→ **Exercise description**:
From the entries below, copy every line that holds the word "created".

* * *

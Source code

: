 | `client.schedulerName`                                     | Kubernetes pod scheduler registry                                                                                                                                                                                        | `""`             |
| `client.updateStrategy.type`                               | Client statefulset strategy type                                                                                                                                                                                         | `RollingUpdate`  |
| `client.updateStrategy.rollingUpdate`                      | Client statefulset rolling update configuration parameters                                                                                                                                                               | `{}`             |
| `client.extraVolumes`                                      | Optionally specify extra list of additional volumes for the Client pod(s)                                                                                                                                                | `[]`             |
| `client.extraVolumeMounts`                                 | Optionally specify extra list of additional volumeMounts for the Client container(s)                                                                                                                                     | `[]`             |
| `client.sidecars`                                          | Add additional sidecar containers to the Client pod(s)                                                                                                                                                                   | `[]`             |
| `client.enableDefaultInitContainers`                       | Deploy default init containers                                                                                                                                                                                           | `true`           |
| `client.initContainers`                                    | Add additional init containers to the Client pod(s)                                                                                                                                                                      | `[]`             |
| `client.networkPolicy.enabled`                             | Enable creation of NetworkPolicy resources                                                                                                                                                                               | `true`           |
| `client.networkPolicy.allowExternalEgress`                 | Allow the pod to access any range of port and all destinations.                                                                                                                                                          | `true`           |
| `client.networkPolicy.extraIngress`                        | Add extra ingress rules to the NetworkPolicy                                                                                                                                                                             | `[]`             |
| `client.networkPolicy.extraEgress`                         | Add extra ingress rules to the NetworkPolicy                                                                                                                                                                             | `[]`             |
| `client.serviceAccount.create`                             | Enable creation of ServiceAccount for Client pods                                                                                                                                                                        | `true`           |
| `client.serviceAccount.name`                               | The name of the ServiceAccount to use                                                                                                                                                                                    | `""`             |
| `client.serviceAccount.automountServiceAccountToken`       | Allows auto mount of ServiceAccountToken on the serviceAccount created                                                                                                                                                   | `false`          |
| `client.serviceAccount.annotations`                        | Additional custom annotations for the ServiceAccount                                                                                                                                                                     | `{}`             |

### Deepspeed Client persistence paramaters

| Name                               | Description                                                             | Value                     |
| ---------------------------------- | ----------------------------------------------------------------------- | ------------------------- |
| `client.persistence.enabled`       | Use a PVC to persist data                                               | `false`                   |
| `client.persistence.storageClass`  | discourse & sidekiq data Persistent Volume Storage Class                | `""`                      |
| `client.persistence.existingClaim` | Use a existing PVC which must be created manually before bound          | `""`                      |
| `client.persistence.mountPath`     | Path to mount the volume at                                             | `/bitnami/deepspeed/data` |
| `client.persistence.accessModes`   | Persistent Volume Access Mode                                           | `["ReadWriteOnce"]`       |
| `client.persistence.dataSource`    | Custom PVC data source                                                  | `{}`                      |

* * *

→ **Problem solution**:
| `client.serviceAccount.automountServiceAccountToken`       | Allows auto mount of ServiceAccountToken on the serviceAccount created                                                                                                                                                   | `false`          |
| `client.persistence.existingClaim` | Use a existing PVC which must be created manually before bound          | `""`                      |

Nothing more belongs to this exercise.